In 1893, Colette moved to Paris, where she would eventually form a freer, more androgynous identity. The change in venue wasn’t entirely her choice. To help solve her family’s financial troubles, Colette married Henry Gauthier-Villars, a writer 14 years her senior better known by the pen name Willy. His literary talents were largely a facade, with ghostwriters producing much of the content attributed to him.

As early as 1894 or 1895, financial instability led Willy to recruit his new wife as one of these ghostwriters. “You should put some memories about the primary school on paper,” he reportedly told her. “Don’t be afraid of piquant details, I might perhaps be able to make something of them.” While initially dismissive of Colette’s drafts, Willy later rediscovered the journals she had written and took them to a publisher. These manuscripts became Colette’s first novel, Claudine at School. Published in 1900, the book was an immediate hit, winning accolades for its realistic portrayal of a schoolgirl in the throes of puberty.

Portrait of Colette
Colette's talents spanned numerous fields, including literature, theater, dance and journalism. Public domain via Wikimedia Commons
Colette, Willy and their dog
Colette, Willy and their dog Public domain via Wikimedia Commons

The Claudine character represented a new, subversive form of femininity; as Wash Westmoreland, director of the 2018 biopic Colette, told History Extra in 2019, she was “really the first sort of feisty, female teenage voice in literature.” By the publication of the fourth Claudine novel in 1903, many critics presumed that Colette, who was familiar to the public as Willy’s wife, was the author of the series due to its semi-autobiographical tone. One such critic, Rachilde (a friend of Colette’s), made subtle references to this suspicion in a review of Claudine, writing, “Here is a true book. … Claudine is not a novel, not a thesis, not a diary. … She is the total woman screaming at the top of her voice about her puberty, her desires, her will and, yes, her crimes.”

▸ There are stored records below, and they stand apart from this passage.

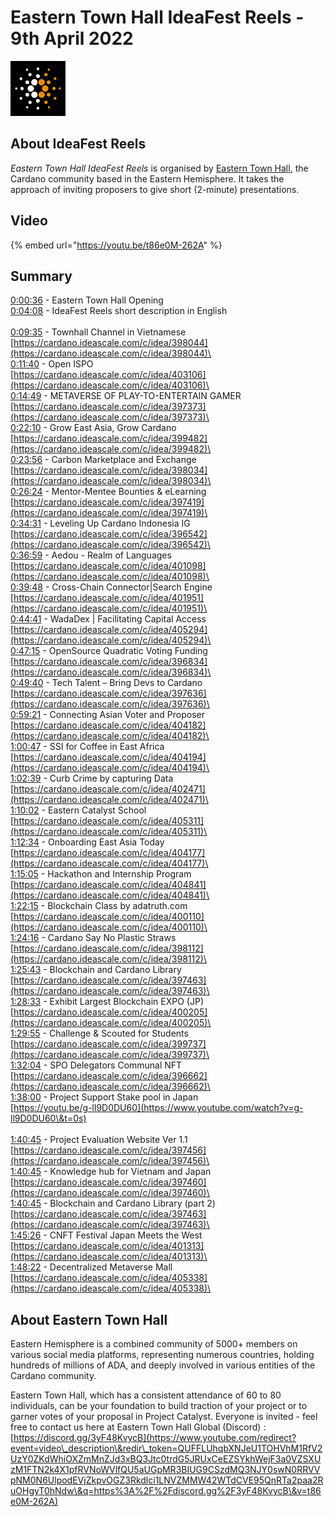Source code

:# Eastern Town Hall IdeaFest Reels - 9th April 2022

![](<../.gitbook/assets/eastern townhall logo.jpg>)

## About IdeaFest Reels

_Eastern Town Hall IdeaFest Reels_ is organised by [Eastern Town Hall](https://easterntownhall.com), the Cardano community based in the Eastern Hemisphere. It takes the approach of inviting proposers to give short (2-minute) presentations.

## Video

{% embed url="https://youtu.be/t86e0M-262A" %}

## Summary

[0:00:36](https://www.youtube.com/watch?v=t86e0M-262A\&t=36s) - Eastern Town Hall Opening\
[0:04:08](https://www.youtube.com/watch?v=t86e0M-262A\&t=248s) - IdeaFest Reels short description in English\
\
[0:09:35](https://www.youtube.com/watch?v=t86e0M-262A\&t=575s) - Townhall Channel in Vietnamese \
[https://cardano.ideascale.com/c/idea/398044](https://cardano.ideascale.com/c/idea/398044)\
\
[0:11:40](https://www.youtube.com/watch?v=t86e0M-262A\&t=700s) - Open ISPO \
[https://cardano.ideascale.com/c/idea/403106](https://cardano.ideascale.com/c/idea/403106)\
\
[0:14:49](https://www.youtube.com/watch?v=t86e0M-262A\&t=889s) - METAVERSE OF PLAY-TO-ENTERTAIN GAMER \
[https://cardano.ideascale.com/c/idea/397373](https://cardano.ideascale.com/c/idea/397373)\
\
[0:22:10](https://www.youtube.com/watch?v=t86e0M-262A\&t=1330s) - Grow East Asia, Grow Cardano \
[https://cardano.ideascale.com/c/idea/399482](https://cardano.ideascale.com/c/idea/399482)\
\
[0:23:56](https://www.youtube.com/watch?v=t86e0M-262A\&t=1436s) - Carbon Marketplace and Exchange \
[https://cardano.ideascale.com/c/idea/398034](https://cardano.ideascale.com/c/idea/398034)\
\
[0:26:24](https://www.youtube.com/watch?v=t86e0M-262A\&t=1584s) - Mentor-Mentee Bounties & eLearning \
[https://cardano.ideascale.com/c/idea/397419](https://cardano.ideascale.com/c/idea/397419)\
\
[0:34:31](https://www.youtube.com/watch?v=t86e0M-262A\&t=2071s) - Leveling Up Cardano Indonesia IG \
[https://cardano.ideascale.com/c/idea/396542](https://cardano.ideascale.com/c/idea/396542)\
\
[0:36:59](https://www.youtube.com/watch?v=t86e0M-262A\&t=2219s) - Aedou - Realm of Languages \
[https://cardano.ideascale.com/c/idea/401098](https://cardano.ideascale.com/c/idea/401098)\
\
[0:39:48](https://www.youtube.com/watch?v=t86e0M-262A\&t=2388s) - Cross-Chain Connector|Search Engine\
&#x20;[https://cardano.ideascale.com/c/idea/401951](https://cardano.ideascale.com/c/idea/401951)\
\
[0:44:41](https://www.youtube.com/watch?v=t86e0M-262A\&t=2681s) - WadaDex | Facilitating Capital Access \
[https://cardano.ideascale.com/c/idea/405294](https://cardano.ideascale.com/c/idea/405294)\
\
[0:47:15](https://www.youtube.com/watch?v=t86e0M-262A\&t=2835s) - OpenSource Quadratic Voting Funding \
[https://cardano.ideascale.com/c/idea/396834](https://cardano.ideascale.com/c/idea/396834)\
\
[0:49:40](https://www.youtube.com/watch?v=t86e0M-262A\&t=2980s) - Tech Talent – Bring Devs to Cardano \
[https://cardano.ideascale.com/c/idea/397636](https://cardano.ideascale.com/c/idea/397636)\
\
[0:59:21](https://www.youtube.com/watch?v=t86e0M-262A\&t=3561s) - Connecting Asian Voter and Proposer \
[https://cardano.ideascale.com/c/idea/404182](https://cardano.ideascale.com/c/idea/404182)\
\
[1:00:47](https://www.youtube.com/watch?v=t86e0M-262A\&t=3647s) - SSI for Coffee in East Africa \
[https://cardano.ideascale.com/c/idea/404194](https://cardano.ideascale.com/c/idea/404194)\
\
[1:02:39](https://www.youtube.com/watch?v=t86e0M-262A\&t=3759s) - Curb Crime by capturing Data \
[https://cardano.ideascale.com/c/idea/402471](https://cardano.ideascale.com/c/idea/402471)\
\
[1:10:02](https://www.youtube.com/watch?v=t86e0M-262A\&t=4202s) - Eastern Catalyst School \
[https://cardano.ideascale.com/c/idea/405311](https://cardano.ideascale.com/c/idea/405311)\
\
[1:12:34](https://www.youtube.com/watch?v=t86e0M-262A\&t=4354s) - Onboarding East Asia Today \
[https://cardano.ideascale.com/c/idea/404177](https://cardano.ideascale.com/c/idea/404177)\
\
[1:15:05](https://www.youtube.com/watch?v=t86e0M-262A\&t=4505s) - Hackathon and Internship Program \
[https://cardano.ideascale.com/c/idea/404841](https://cardano.ideascale.com/c/idea/404841)\
\
[1:22:15](https://www.youtube.com/watch?v=t86e0M-262A\&t=4935s) - Blockchain Class by adatruth.com \
[https://cardano.ideascale.com/c/idea/400110](https://cardano.ideascale.com/c/idea/400110)\
\
[1:24:16](https://www.youtube.com/watch?v=t86e0M-262A\&t=5056s) - Cardano Say No Plastic Straws \
[https://cardano.ideascale.com/c/idea/398112](https://cardano.ideascale.com/c/idea/398112)\
\
[1:25:43](https://www.youtube.com/watch?v=t86e0M-262A\&t=5143s) - Blockchain and Cardano Library \
[https://cardano.ideascale.com/c/idea/397463](https://cardano.ideascale.com/c/idea/397463)\
\
[1:28:33](https://www.youtube.com/watch?v=t86e0M-262A\&t=5313s) - Exhibit Largest Blockchain EXPO (JP) \
[https://cardano.ideascale.com/c/idea/400205](https://cardano.ideascale.com/c/idea/400205)\
\
[1:29:55](https://www.youtube.com/watch?v=t86e0M-262A\&t=5395s) - Challenge & Scouted for Students \
[https://cardano.ideascale.com/c/idea/399737](https://cardano.ideascale.com/c/idea/399737)\
\
[1:32:04](https://www.youtube.com/watch?v=t86e0M-262A\&t=5524s) - SPO Delegators Communal NFT \
[https://cardano.ideascale.com/c/idea/396662](https://cardano.ideascale.com/c/idea/396662)\
\
[1:38:00](https://www.youtube.com/watch?v=t86e0M-262A\&t=5880s) - Project Support Stake pool in Japan \
[https://youtu.be/g-ll9D0DU60](https://www.youtube.com/watch?v=g-ll9D0DU60\&t=0s) \
\
[1:40:45](https://www.youtube.com/watch?v=t86e0M-262A\&t=6045s) - Project Evaluation Website Ver 1.1 \
[https://cardano.ideascale.com/c/idea/397456](https://cardano.ideascale.com/c/idea/397456)\
\
[1:40:45](https://www.youtube.com/watch?v=t86e0M-262A\&t=6045s) - Knowledge hub for Vietnam and Japan \
[https://cardano.ideascale.com/c/idea/397460](https://cardano.ideascale.com/c/idea/397460)\
\
[1:40:45](https://www.youtube.com/watch?v=t86e0M-262A\&t=6045s) - Blockchain and Cardano Library (part 2)\
[https://cardano.ideascale.com/c/idea/397463](https://cardano.ideascale.com/c/idea/397463)\
\
[1:45:26](https://www.youtube.com/watch?v=t86e0M-262A\&t=6326s) - CNFT Festival Japan Meets the West \
[https://cardano.ideascale.com/c/idea/401313](https://cardano.ideascale.com/c/idea/401313)\
\
[1:48:22](https://www.youtube.com/watch?v=t86e0M-262A\&t=6502s) - Decentralized Metaverse Mall\
[https://cardano.ideascale.com/c/idea/405338](https://cardano.ideascale.com/c/idea/405338)\




## About Eastern Town Hall

Eastern Hemisphere is a combined community of 5000+ members on various social media platforms, representing numerous countries, holding hundreds of millions of ADA, and deeply involved in various entities of the Cardano community.&#x20;

Eastern Town Hall, which has a consistent attendance of 60 to 80 individuals, can be your foundation to build traction of your project or to garner votes of your proposal in Project Catalyst. Everyone is invited - feel free to contact us here at Eastern Town Hall Global (Discord) : [https://discord.gg/3yF48KvycB](https://www.youtube.com/redirect?event=video\_description\&redir\_token=QUFFLUhqbXNJeU1TOHVhM1RfV2UzY0ZKdWhiOXZmMnZJd3xBQ3Jtc0trdG5JRUxCeEZSYkhWejF3a0VZSXUzM1FTN2k4X1pfRVNoWVlfQU5aUGpMR3BIUG9CSzdMQ3NJY0swN0RRVVpNM0N6UlpodEVjZkpvOGZ3Rkdlci1LNVZMMW42WTdCVE95QnRTa2paa2RuOHgyT0hNdw\&q=https%3A%2F%2Fdiscord.gg%2F3yF48KvycB\&v=t86e0M-262A)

According to Crosland, Willy’s main contribution to the four Claudine novels was to “soften and ‘feminize’ what his wife had written.” Yet the series was published under his name, giving him the profits and rights to Colette’s creation. Somewhat ironically, Tilburg points out in her book, “in 1907, the same year that Colette’s husband sold all rights to the Claudine novels without her consent, a law was passed in France giving married women control of their earnings.” (Colette successfully sued to reclaim sole authorship of the Claudine series after Willy’s death in 1931, but following her own death in 1954, Willy’s son with another woman, Jacques Gauthier-Villars, petitioned to restore his father’s name to the books’ title pages.)

As Claudine’s popularity grew, Willy placed increasing pressure on Colette, supposedly locking her in a room until she had written the next installment. He also launched an extensive range of Claudine-themed products, from perfume to lingerie to cigarettes.

Colette herself, says Kathleen Antonioli, a scholar of French literature at Kansas State University, was a “marketing genius.” She became a semi-celebrity, “very aware of the power of reputation,” able to market Claudine through exploits like walking the streets of Paris while dressed as the character.

Antonioli adds that Colette “biographically and politically distanced herself very explicitly from feminism,” maintaining her popularity among the literary elite, “even within right-wing publications,” and ensuring her work “sold well [to] readers across a political spectrum in France.”

As Tilburg explains, “[Colette] wrote for ‘New Women’ at the turn of the century—not by promoting feminist political action and suffrage, which she actually demonstrated some disdain for, but [by presenting] a new vision of what women’s lives, particularly middle-class women’s lives, could be in France in this period.” (The New Woman was an independent, free-spirited and sexually adventurous ideal that emerged at the end of the 19th century.)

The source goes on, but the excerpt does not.